With the majority of the 17 seats on offer this year being held, some more comfortably than others, the few gains swirled back and forwards and at the end of the day Labour were delighted to finish one up.
The state of the parties is now Labour 24 seats (up one), Conservatives 20 (down one), Liberal Democrats six (up one) and Independents one (down one).
The Conservatives would have been more hopeful and suffered the biggest shock of the day at the North Bridge Leisure Centre, Halifax, count when Labour took Skircoat ward for what is believed to be the first time in Calderdale’s 44 year history.
Labour’s Colin Hutchinson ousted senior Conservative Andrew Tagg by just 54 votes in the closest race of the day.
Steven Leigh made a gain for the Conservatives when he edged out defending candidate Rob Holden, who had switched from the party to an Independent banner in Ryburn.
It was a close run thing, just 149 votes in it, but the flag of independence is still flying in Hipperholme and Lightcliffe where Colin Raistrick fended off a challenge from Conservative James Pillai to retain his seat with a 217 majority.
The Conservatives fell to a Labour push in Luddenden Foot, Jill Smith-Moorhouse losing out to Scott Patient by 558 votes, while the Liberal Democrats will be pleased with their work in Warley ward, gaining the seat from Labour.
Marilyn Greenwood also held her Greetland and Stainland seat for the party, but elsewhere signs of a major Liberal Democrat revival were harder to find even in wards like Calder and Todmorden which have won them representation in the past.

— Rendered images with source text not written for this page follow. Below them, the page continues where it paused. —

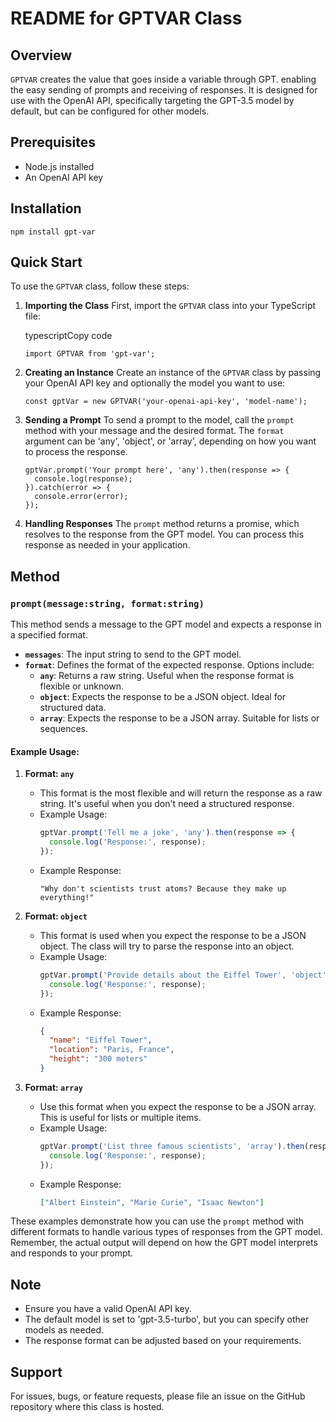 
# README for GPTVAR Class

## Overview

`GPTVAR` creates the value that goes inside a variable through GPT. enabling the easy sending of prompts and receiving of responses. It is designed for use with the OpenAI API, specifically targeting the GPT-3.5 model by default, but can be configured for other models.

## Prerequisites

-   Node.js installed
-   An OpenAI API key

## Installation

```
npm install gpt-var
```

## Quick Start

To use the `GPTVAR` class, follow these steps:

1.  **Importing the Class** First, import the `GPTVAR` class into your TypeScript file:
    
    typescriptCopy code
    
    ```
    import GPTVAR from 'gpt-var';
    ``` 
    
3.  **Creating an Instance** Create an instance of the `GPTVAR` class by passing your OpenAI API key and optionally the model you want to use:
    
    ```
    const gptVar = new GPTVAR('your-openai-api-key', 'model-name');
    ``` 
    
4.  **Sending a Prompt** To send a prompt to the model, call the `prompt` method with your message and the desired format. The `format` argument can be 'any', 'object', or 'array', depending on how you want to process the response.
    
    ```
    gptVar.prompt('Your prompt here', 'any').then(response => {
      console.log(response);
    }).catch(error => {
      console.error(error);
    });
    ```
    
5.  **Handling Responses** The `prompt` method returns a promise, which resolves to the response from the GPT model. You can process this response as needed in your application.

## Method

### `prompt(message:string, format:string)`
This method sends a message to the GPT model and expects a response in a specified format.

- **`messages`**: The input string to send to the GPT model.
- **`format`**: Defines the format of the expected response. Options include:
  - **`any`**: Returns a raw string. Useful when the response format is flexible or unknown.
  - **`object`**: Expects the response to be a JSON object. Ideal for structured data.
  - **`array`**: Expects the response to be a JSON array. Suitable for lists or sequences.

#### Example Usage:

1. **Format: `any`**
   - This format is the most flexible and will return the response as a raw string. It's useful when you don't need a structured response.
   - Example Usage:
     ```typescript
     gptVar.prompt('Tell me a joke', 'any').then(response => {
       console.log('Response:', response);
     });
     ```
   - Example Response:
     ```
     "Why don't scientists trust atoms? Because they make up everything!"
     ```

2. **Format: `object`**
   - This format is used when you expect the response to be a JSON object. The class will try to parse the response into an object.
   - Example Usage:
     ```typescript
     gptVar.prompt('Provide details about the Eiffel Tower', 'object').then(response => {
       console.log('Response:', response);
     });
     ```
   - Example Response:
     ```json
     {
       "name": "Eiffel Tower",
       "location": "Paris, France",
       "height": "300 meters"
     }
     ```

3. **Format: `array`**
   - Use this format when you expect the response to be a JSON array. This is useful for lists or multiple items.
   - Example Usage:
     ```typescript
     gptVar.prompt('List three famous scientists', 'array').then(response => {
       console.log('Response:', response);
     });
     ```
   - Example Response:
     ```json
     ["Albert Einstein", "Marie Curie", "Isaac Newton"]
     ```

These examples demonstrate how you can use the `prompt` method with different formats to handle various types of responses from the GPT model. Remember, the actual output will depend on how the GPT model interprets and responds to your prompt.

## Note

-   Ensure you have a valid OpenAI API key.
-   The default model is set to 'gpt-3.5-turbo', but you can specify other models as needed.
-   The response format can be adjusted based on your requirements.

## Support

For issues, bugs, or feature requests, please file an issue on the GitHub repository where this class is hosted.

On the evidence of this poll, it is not obvious where the UKIP vote, significant the last time all 17 seats were up for grabs at a Calderdale election two years ago, went.

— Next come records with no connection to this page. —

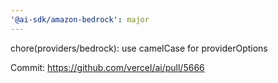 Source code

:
 ```yaml
---
'@ai-sdk/amazon-bedrock': major
---
```


chore(providers/bedrock): use camelCase for providerOptions

Commit: https://github.com/vercel/ai/pull/5666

And the Green Party did not take any major share on a day when support for the two largest parties, Labour and Conservative, largely held up.
Perhaps an early indicator of the way the count was going came when one of the day’s biggest cheers went up from Labour when Angie Gallagher held the Elland seat fending off a strong Conservative challenge, David Collins just 90 votes behind.
At the end of the day, it was Labour leader Tim Swift who was wearing the widest smile.